Amphigory Alley

A collection of mostly nonsense and rigmarole, with apparent meaning, which on further attention proves to be meaningless.

Sunday, August 19, 2007

On Austria

Note: OK, I'm actually back in NY now, but I'm too wiped to write something original. Here's my open letter from Austria that most of you have probably already seen. I'll post an update with further thoughts on the whole experience and a few comparisons soon. Here's a short tidbit though -- Austrian cabbies speak better English than their NY counterparts. Scary...

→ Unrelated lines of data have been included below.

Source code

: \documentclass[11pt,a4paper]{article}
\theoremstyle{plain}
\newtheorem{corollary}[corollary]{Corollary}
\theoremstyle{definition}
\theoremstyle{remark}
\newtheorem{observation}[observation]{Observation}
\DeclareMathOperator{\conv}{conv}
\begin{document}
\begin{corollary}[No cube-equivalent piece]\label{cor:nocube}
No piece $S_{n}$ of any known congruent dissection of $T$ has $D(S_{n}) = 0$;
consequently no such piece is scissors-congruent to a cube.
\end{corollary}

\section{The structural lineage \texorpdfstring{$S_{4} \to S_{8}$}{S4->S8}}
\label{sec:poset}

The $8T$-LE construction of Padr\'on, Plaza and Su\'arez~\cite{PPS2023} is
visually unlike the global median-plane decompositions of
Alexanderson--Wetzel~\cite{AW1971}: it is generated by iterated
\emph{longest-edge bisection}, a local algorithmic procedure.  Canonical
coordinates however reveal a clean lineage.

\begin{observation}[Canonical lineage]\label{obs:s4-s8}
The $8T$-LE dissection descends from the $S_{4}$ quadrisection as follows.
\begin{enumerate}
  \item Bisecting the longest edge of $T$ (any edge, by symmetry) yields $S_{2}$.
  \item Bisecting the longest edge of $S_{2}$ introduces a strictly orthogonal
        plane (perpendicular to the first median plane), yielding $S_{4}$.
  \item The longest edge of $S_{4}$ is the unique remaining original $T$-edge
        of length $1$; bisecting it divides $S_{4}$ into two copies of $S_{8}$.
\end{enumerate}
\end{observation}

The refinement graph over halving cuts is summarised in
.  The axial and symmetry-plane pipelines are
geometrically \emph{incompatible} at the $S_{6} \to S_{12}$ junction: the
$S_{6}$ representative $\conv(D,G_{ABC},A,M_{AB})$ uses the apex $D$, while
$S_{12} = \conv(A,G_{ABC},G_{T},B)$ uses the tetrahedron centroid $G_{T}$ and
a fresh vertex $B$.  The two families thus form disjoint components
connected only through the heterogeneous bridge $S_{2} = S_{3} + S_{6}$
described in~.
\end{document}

Graz has been wonderful. The town is beautiful; there's amazing
shoppping; there are so many amazing voices, and I have been blessed
to work with some truly fabulous musicians, directors, coaches, and
instructors. On the down side, I caught some plague about 12 days ago
and was out of commission for a week and missed A LOT of my German
classes.

Here are a few little tidbits should you choose to come visit Graz:

1. It is about 2 hours from Vienna. Graz is the heart of Styria, and
the Styrians pride themselves on not being "citified" like the
Viennese. In fact, a few weeks ago, the governor of Styria invited
all of the musicians to a special ball at this historic castle on the
outskirts of Graz. Normally it's a museum, but they opened it
especially for us. It's full of gorgeous paintings and tapestries and
is surrounded by acres of gardens stocked with peacocks!

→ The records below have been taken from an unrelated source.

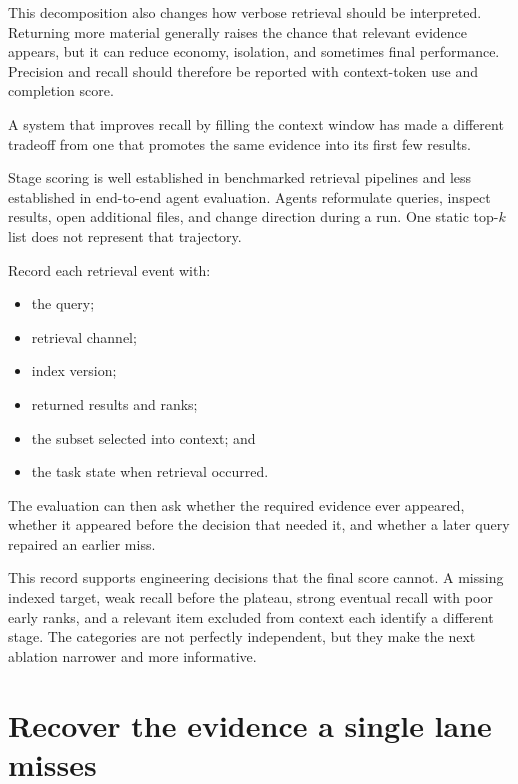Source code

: This decomposition also changes how verbose retrieval should be interpreted. Returning more material generally raises the chance that relevant evidence appears, but it can reduce economy, isolation, and sometimes final performance. Precision and recall should therefore be reported with context-token use and completion score.

A system that improves recall by filling the context window has made a different tradeoff from one that promotes the same evidence into its first few results.

Stage scoring is well established in benchmarked retrieval pipelines and less established in end-to-end agent evaluation. Agents reformulate queries, inspect results, open additional files, and change direction during a run. One static top-\(k\) list does not represent that trajectory.


Record each retrieval event with:

\begin{itemize}
\tightlist
\item
  the query;
\item
  retrieval channel;
\item
  index version;
\item
  returned results and ranks;
\item
  the subset selected into context; and
\item
  the task state when retrieval occurred.
\end{itemize}

The evaluation can then ask whether the required evidence ever appeared, whether it appeared before the decision that needed it, and whether a later query repaired an earlier miss.

This record supports engineering decisions that the final score cannot. A missing indexed target, weak recall before the plateau, strong eventual recall with poor early ranks, and a relevant item excluded from context each identify a different stage. The categories are not perfectly independent, but they make the next ablation narrower and more informative.

\hypertarget{recover-the-evidence-a-single-lane-misses}{%
\section{Recover the evidence a single lane misses}\label{recover-the-evidence-a-single-lane-misses}}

2. There is no air conditioning ANYWHERE (this is probably why I got
sick). Today it was only in the 70s, but we had a crazy two-week heat
wave not long ago, and it just about killed us all. I have decided
that if the Europeans would just invest in air conditioning, their
productivity would seriously increase.

3. No stores are open after 6pm, and nothing is open on Sunday. It's
no wonder the Austrian economy is kind of whacked. Nobody works ...
except for those in the food industry, which leads me to the next
thing you should know:

4. Ninety-percent of the food here is fried. They fry EVERYTHING.
All main courses come with either potatoes or fries; there is no
escaping the starches. However, the fried cheese is pretty awesome.
Instead of mozzarella sticks with marinara sauce, you can have
camembert or emmentaler with cranberries. It's a real treat. Plus,
I've discovered that it helps to become a regular somewhere and make
friends with the cooks and/or waitstaff. You get the delicious things
they save for themselves (like this awesome juicy stuffed rotisserie
chicken I just had) and little extras like choclate rum sundaes...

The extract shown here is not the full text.